Written by: Laurie Bassam
What does it mean to ‘queer’ a gallery? To think about the objects we display and the narratives they tell and who sits at the heart of them? To really think about whose voices are heard and in what context we view and describe certain objects?
Margaret Middleton in their paper ‘The Queer Museum’ describes how ‘in a society in which people are assumed straight until proven otherwise, museums that omit or ignore queer issues support a heteronormative, cis-centric dominant narrative. Research shows that lesbian, gay, bisexual and trans museum visitors are negatively impacted by not seeing their identities and experiences reflected in museum content. Museums have an opportunity and a responsibility to counter that dominant narrative – to choose queer inclusion'. You can read more here.
For those of us at the museum, especially the LGBTQ+ working group, we feel these consequences are reflected in whose stories we choose to, or don’t choose, to tell, within our permanent Scottish Design Gallery. We have spent the last 6 months researching, investigating, visiting archives, giving tours and holding our first large scale public workshop to create this space of queer inclusion that helps to right this wrong. Our aim with this work is to create a space where you can learn new perspectives, outside of the expected, that challenge your pre-conceived ideas of what ‘Scottish Design History’ is and who might be included. We hope within the next year to be able to add new labels which explore queer narratives, as well as incorporating new objects within the gallery that might help us to tell these stories.
For a relatively new museum the question is also often asked ‘why now and not earlier?’ and I suppose the honest answer is with all these things, it takes the community to come together to really facilitate change. The LGBTQ+ group was founded in the opening year of the museum, after the galleries were already curated.
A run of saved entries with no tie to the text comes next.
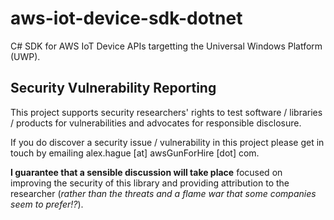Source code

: # aws-iot-device-sdk-dotnet
C# SDK for AWS IoT Device APIs targetting the Universal Windows Platform (UWP).

## Security Vulnerability Reporting
This project supports security researchers' rights to test software / libraries / products for vulnerabilities and advocates for responsible disclosure. 

If you do discover a security issue / vulnerability in this project please get in touch by emailing alex.hague [at] awsGunForHire [dot] com. 

**I guarantee that a sensible discussion will take place** focused on improving the security of this library and providing attribution to the researcher (*rather than the threats and a flame war that some companies seem to prefer!?*).
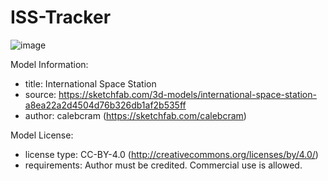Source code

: # ISS-Tracker
![image](https://github.com/MatteoPassalent/ISS-Tracker/assets/127155708/d10bc973-2118-4788-b9a1-b7343a51bfd9)

Model Information:
* title:	International Space Station
* source:	https://sketchfab.com/3d-models/international-space-station-a8ea22a2d4504d76b326db1af2b535ff
* author:	calebcram (https://sketchfab.com/calebcram)

Model License:
* license type:	CC-BY-4.0 (http://creativecommons.org/licenses/by/4.0/)
* requirements:	Author must be credited. Commercial use is allowed.
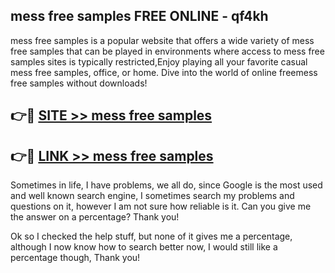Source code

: ## mess free samples FREE ONLINE - qf4kh

mess free samples is a popular website that offers a wide variety of mess free samples that can be played in environments where access to mess free samples sites is typically restricted,Enjoy playing all your favorite casual mess free samples, office, or home. Dive into the world of online freemess free samples without downloads!

## 👉🔴 [SITE >> mess free samples](http://news.freeplayer.one?title=mess_free_samples&ref=FRRE)

## 👉🔴 [LINK >> mess free samples](http://news.freeplayer.one?title=mess_free_samples&ref=FREE)

Sometimes in life, I have problems, we all do, since Google is the most used and well known search engine, I sometimes search my problems and questions on it, however I am not sure how reliable is it. Can you give me the answer on a percentage? Thank you!

Ok so I checked the help stuff, but none of it gives me a percentage, although I now know how to search better now, I would still like a percentage though, Thank you!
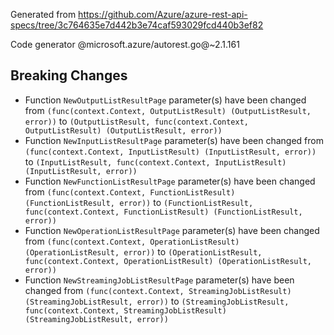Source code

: Generated from https://github.com/Azure/azure-rest-api-specs/tree/3c764635e7d442b3e74caf593029fcd440b3ef82

Code generator @microsoft.azure/autorest.go@~2.1.161

## Breaking Changes

- Function `NewOutputListResultPage` parameter(s) have been changed from `(func(context.Context, OutputListResult) (OutputListResult, error))` to `(OutputListResult, func(context.Context, OutputListResult) (OutputListResult, error))`
- Function `NewInputListResultPage` parameter(s) have been changed from `(func(context.Context, InputListResult) (InputListResult, error))` to `(InputListResult, func(context.Context, InputListResult) (InputListResult, error))`
- Function `NewFunctionListResultPage` parameter(s) have been changed from `(func(context.Context, FunctionListResult) (FunctionListResult, error))` to `(FunctionListResult, func(context.Context, FunctionListResult) (FunctionListResult, error))`
- Function `NewOperationListResultPage` parameter(s) have been changed from `(func(context.Context, OperationListResult) (OperationListResult, error))` to `(OperationListResult, func(context.Context, OperationListResult) (OperationListResult, error))`
- Function `NewStreamingJobListResultPage` parameter(s) have been changed from `(func(context.Context, StreamingJobListResult) (StreamingJobListResult, error))` to `(StreamingJobListResult, func(context.Context, StreamingJobListResult) (StreamingJobListResult, error))`
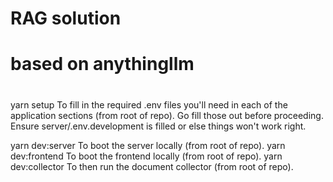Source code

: # RAG solution

# based on anythingllm

#
yarn setup To fill in the required .env files you'll need in each of the application sections (from root of repo).
Go fill those out before proceeding. Ensure server/.env.development is filled or else things won't work right.

yarn dev:server To boot the server locally (from root of repo).
yarn dev:frontend To boot the frontend locally (from root of repo).
yarn dev:collector To then run the document collector (from root of repo).

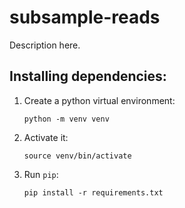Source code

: # subsample-reads

Description here.

## Installing dependencies:
1. Create a python virtual environment:
    
    `python -m venv venv`
1. Activate it:
    
    `source venv/bin/activate`
1. Run `pip`:

    `pip install -r requirements.txt`
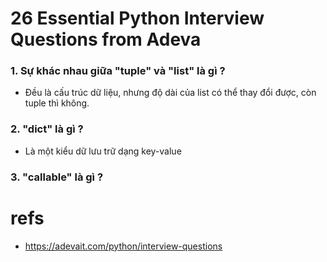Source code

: # 26 Essential Python Interview Questions from Adeva

### 1. Sự khác nhau giữa "tuple" và "list" là gì ?
* Đều là cấu trúc dữ liệu, nhưng độ dài của list có thể thay đổi được, còn tuple thì không.

### 2. "dict" là gì ?
* Là một kiểu dữ lưu trữ dạng key-value

### 3. "callable" là gì ?

# refs
* https://adevait.com/python/interview-questions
It’s been our desire since the moment we came together as a collective to change the dominant narrative in the gallery, but as is always the case in the world of museums – these things take time.
With this in mind, on the 26 April 2022 we held what we hope will be the first of many workshops with members from across the LGBTQ+ community, asking them to tell us what they wanted to see that reflected them within the museum.
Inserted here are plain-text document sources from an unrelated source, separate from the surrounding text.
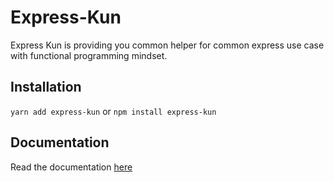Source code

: # Express-Kun

Express Kun is providing you common helper for common express use case with functional programming mindset.

## Installation

`yarn add express-kun`
or
`npm install express-kun`

## Documentation

Read the documentation [here](https://hanipcode.github.io/express-kun/#/)
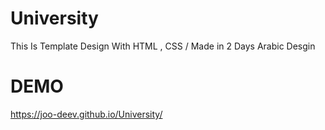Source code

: # University

This Is Template Design With HTML , CSS / Made in 2 Days
Arabic Desgin

# DEMO

https://joo-deev.github.io/University/
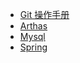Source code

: <!-- 左侧导航栏 -->

- [Git 操作手册](interview/Git/git操作手册.md)
- [Arthas](interview/Arthas/Arthas.md)
- [Mysql](interview/Mysql/mysql.md)
- [Spring](interview/Spring/Spring-IOC-Bean的初始化.md)
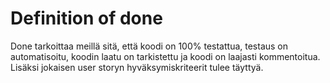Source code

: # Definition of done

Done tarkoittaa meillä sitä, että koodi on 100% testattua, testaus on automatisoitu, koodin laatu on tarkistettu ja koodi on laajasti kommentoitua. Lisäksi jokaisen user storyn hyväksymiskriteerit tulee täyttyä.
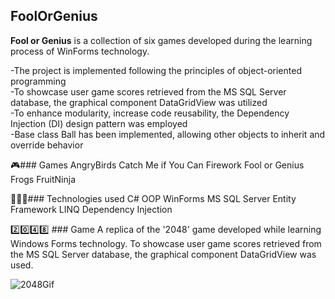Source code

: ## FoolOrGenius
**Fool or Genius** is a collection of six games developed during the learning process of WinForms technology.

-The project is implemented following the principles of object-oriented programming  
-To showcase user game scores retrieved from the MS SQL Server database, the graphical component DataGridView was utilized  
-To enhance modularity, increase code reusability, the Dependency Injection (DI) design pattern was employed  
-Base class Ball has been implemented, allowing other objects to inherit and override behavior  

🎮### Games
AngryBirds
Catch Me if You Can
Firework
Fool or Genius
Frogs
FruitNinja

👩🏻‍💻### Technologies used
C#
OOP
WinForms
MS SQL Server
Entity Framework
LINQ
Dependency Injection

2️⃣0️⃣4️⃣8️⃣ ### Game
A replica of the '2048' game developed while learning Windows Forms technology. To showcase user game scores retrieved from the MS SQL Server database, the graphical component DataGridView was used.

![2048Gif](https://github.com/IakovlevaNatalia/FoolOrGenius/assets/69373349/e6284c1b-b147-441e-a4db-a880277d3fec)


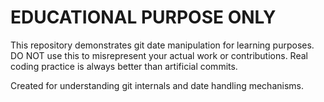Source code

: # EDUCATIONAL PURPOSE ONLY

This repository demonstrates git date manipulation for learning purposes.
DO NOT use this to misrepresent your actual work or contributions.
Real coding practice is always better than artificial commits.

Created for understanding git internals and date handling mechanisms.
We wanted to know how the stories could be told, what stories were there but unspoken or unwritten, and how best we could reflect upon the myriad of intersectional experiences that make up LGBTQ+ identities. It was such a powerful experience for all us, especially the afternoon session where community members described personal objects that reflected their identities. For some of us, it was the first time we had been in such a large group talking about and sharing these lived experiences and it felt like such a privilege to listen to so many queer experiences in one space.
Reflecting back on that day I think about how an LGBTQ+ design history needs to show us this personal, often self-made approach the world, that LGBTQ+ folk often have to inhabit. How signs and signals help us to find each other, how bookshops, clubs, newspapers, helplines, badges and marches helped shape so many identities and form the communities that give us the space to be our true selves. Also, how hard fought and won these moments, objects and narratives are for people. How no object has just one story, but layers of meaning that are built up and reinterpreted by whomever they encounter.
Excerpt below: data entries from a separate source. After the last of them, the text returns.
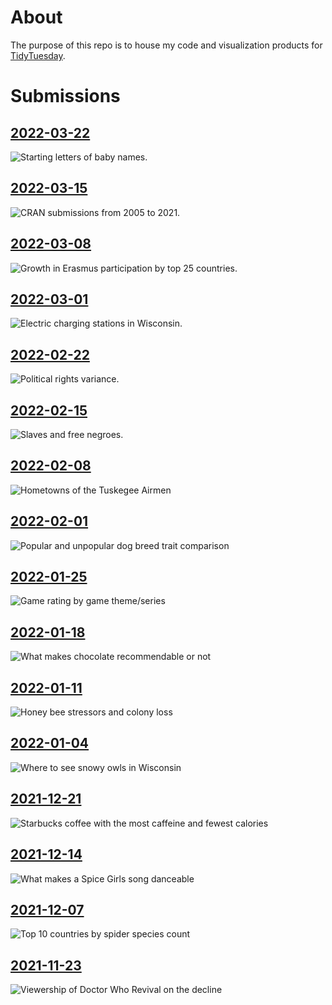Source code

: About
================

The purpose of this repo is to house my code and visualization products
for [TidyTuesday](https://github.com/rfordatascience/tidytuesday).

Submissions
================
## [2022-03-22](2022/2022-03-22/final_plot.R)

![Starting letters of baby names.](2022/2022-03-22/final_plot.png)

## [2022-03-15](2022/2022-03-15/final_plot.R)

![CRAN submissions from 2005 to 2021.](2022/2022-03-15/final_plot.png)

## [2022-03-08](2022/2022-03-08/final_plot.R)

![Growth in Erasmus participation by top 25 countries.](2022/2022-03-08/final_plot.png)

## [2022-03-01](2022/2022-03-01/final_plot.R)

![Electric charging stations in Wisconsin.](2022/2022-03-01/final_plot.png)

## [2022-02-22](2022/2022-02-22/final_plot.R)

![Political rights variance.](2022/2022-02-22/final_plot.png)

## [2022-02-15](2022/2022-02-15/final_plot.R)

![Slaves and free negroes.](2022/2022-02-15/final_plot.png)


## [2022-02-08](2022/2022-02-08/final_plot.R)

![Hometowns of the Tuskegee Airmen](2022/2022-02-08/final_plot.png)

## [2022-02-01](2022/2022-02-01/final_plot.R)

![Popular and unpopular dog breed trait comparison](2022/2022-02-01/final_plot.png)

## [2022-01-25](2022/2022-01-25/final_plot.R)

![Game rating by game theme/series](2022/2022-01-25/final_plot.png)

## [2022-01-18](2022/2022-01-18/final_plot.R)

![What makes chocolate recommendable or not](2022/2022-01-18/final_plot.png)

## [2022-01-11](2022/2022-01-11/final_plot.R)

![Honey bee stressors and colony loss](2022/2022-01-11/final_plot.png)


## [2022-01-04](2022/2022-01-04/final_plot.R)

![Where to see snowy owls in Wisconsin](2022/2022-01-04/final_plot.png)

## [2021-12-21](2021/2021-12-21/final_plot.R)

![Starbucks coffee with the most caffeine and fewest calories](2021/2021-12-21/final_plot.jpeg)

## [2021-12-14](2021/2021-12-14/final_plot.R)

![What makes a Spice Girls song danceable](2021/2021-12-14/final_plot.jpeg)

## [2021-12-07](2021/2021-12-07/final_plot.R)

![Top 10 countries by spider species count](2021/2021-12-07/final_plot.jpeg)

## [2021-11-23](2021/2021-11-23/final_plot.R)

![Viewership of Doctor Who Revival on the decline](2021/2021-11-23/final_plot.jpeg)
A favourite discussion of the day was how you reflect the intangible (a quite impossible task in the context of the museum!) – whether this is a place, or a personal experience. It was no better incapsulated for me when one of the attendees described receiving the baby box for their unborn child. How important it was for them to receive something designed and made for families, but which included a poem by a black Scottish lesbian (and Poet Laurate of Scotland) Jackie Kay. Seeing yourself reflected in something so universal and welcoming as the baby box was important to her, to feel part of a wider Scottish and queer experience. I hope we find a way to do something similar in the gallery, so that all experiences of queerness, whether it’s the working-class men cruising the streets of Glasgow in the early 20th century, or lesbians who were part of the Scottish Women’s Social and Political Union – or more recently in the Trans Pride Marches and resurgent queer literary scene of Scotland, are told. As these lives and histories are important, and no design history is complete without them.